■ Task prompt: The data must be returned in full, with no character altered.

** Opening Task data block **

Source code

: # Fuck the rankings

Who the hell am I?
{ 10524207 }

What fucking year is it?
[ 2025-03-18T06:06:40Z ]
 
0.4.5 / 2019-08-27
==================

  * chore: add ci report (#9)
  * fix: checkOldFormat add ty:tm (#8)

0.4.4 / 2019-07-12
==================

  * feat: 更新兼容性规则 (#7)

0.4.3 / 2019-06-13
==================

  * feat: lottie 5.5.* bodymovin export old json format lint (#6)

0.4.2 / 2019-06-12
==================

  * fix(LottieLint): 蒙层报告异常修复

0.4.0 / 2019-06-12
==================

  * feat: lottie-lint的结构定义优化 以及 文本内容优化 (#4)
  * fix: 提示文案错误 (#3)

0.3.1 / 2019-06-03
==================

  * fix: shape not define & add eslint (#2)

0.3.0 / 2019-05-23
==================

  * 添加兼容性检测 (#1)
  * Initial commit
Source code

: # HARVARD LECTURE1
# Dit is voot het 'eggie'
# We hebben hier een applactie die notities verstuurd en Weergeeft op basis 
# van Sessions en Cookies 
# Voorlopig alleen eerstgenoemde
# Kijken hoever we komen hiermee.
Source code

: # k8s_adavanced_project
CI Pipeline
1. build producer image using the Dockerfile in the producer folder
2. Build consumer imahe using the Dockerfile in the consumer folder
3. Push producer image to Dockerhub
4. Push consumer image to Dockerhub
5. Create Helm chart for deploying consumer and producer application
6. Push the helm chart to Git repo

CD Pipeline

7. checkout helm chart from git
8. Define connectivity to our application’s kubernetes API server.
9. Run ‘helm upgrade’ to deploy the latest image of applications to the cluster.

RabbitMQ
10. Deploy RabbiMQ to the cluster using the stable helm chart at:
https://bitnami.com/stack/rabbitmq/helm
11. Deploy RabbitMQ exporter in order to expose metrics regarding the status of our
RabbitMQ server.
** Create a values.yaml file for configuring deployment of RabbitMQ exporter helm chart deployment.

** Closing Task data block **

■ Task solution:
Source code

: # Fuck the rankings

Who the hell am I?
{ 10524207 }

What fucking year is it?
[ 2025-03-18T06:06:40Z ]
 
0.4.5 / 2019-08-27
==================

  * chore: add ci report (#9)
  * fix: checkOldFormat add ty:tm (#8)

0.4.4 / 2019-07-12
==================

  * feat: 更新兼容性规则 (#7)

0.4.3 / 2019-06-13
==================

  * feat: lottie 5.5.* bodymovin export old json format lint (#6)

0.4.2 / 2019-06-12
==================

  * fix(LottieLint): 蒙层报告异常修复

0.4.0 / 2019-06-12
==================

  * feat: lottie-lint的结构定义优化 以及 文本内容优化 (#4)
  * fix: 提示文案错误 (#3)

0.3.1 / 2019-06-03
==================

  * fix: shape not define & add eslint (#2)

0.3.0 / 2019-05-23
==================

  * 添加兼容性检测 (#1)
  * Initial commit
Source code

: # HARVARD LECTURE1
# Dit is voot het 'eggie'
# We hebben hier een applactie die notities verstuurd en Weergeeft op basis 
# van Sessions en Cookies 
# Voorlopig alleen eerstgenoemde
# Kijken hoever we komen hiermee.
Source code

: # k8s_adavanced_project
CI Pipeline
1. build producer image using the Dockerfile in the producer folder
2. Build consumer imahe using the Dockerfile in the consumer folder
3. Push producer image to Dockerhub
4. Push consumer image to Dockerhub
5. Create Helm chart for deploying consumer and producer application
6. Push the helm chart to Git repo

CD Pipeline

7. checkout helm chart from git
8. Define connectivity to our application’s kubernetes API server.
9. Run ‘helm upgrade’ to deploy the latest image of applications to the cluster.

RabbitMQ
10. Deploy RabbiMQ to the cluster using the stable helm chart at:
https://bitnami.com/stack/rabbitmq/helm
11. Deploy RabbitMQ exporter in order to expose metrics regarding the status of our
RabbitMQ server.
** Create a values.yaml file for configuring deployment of RabbitMQ exporter helm chart deployment.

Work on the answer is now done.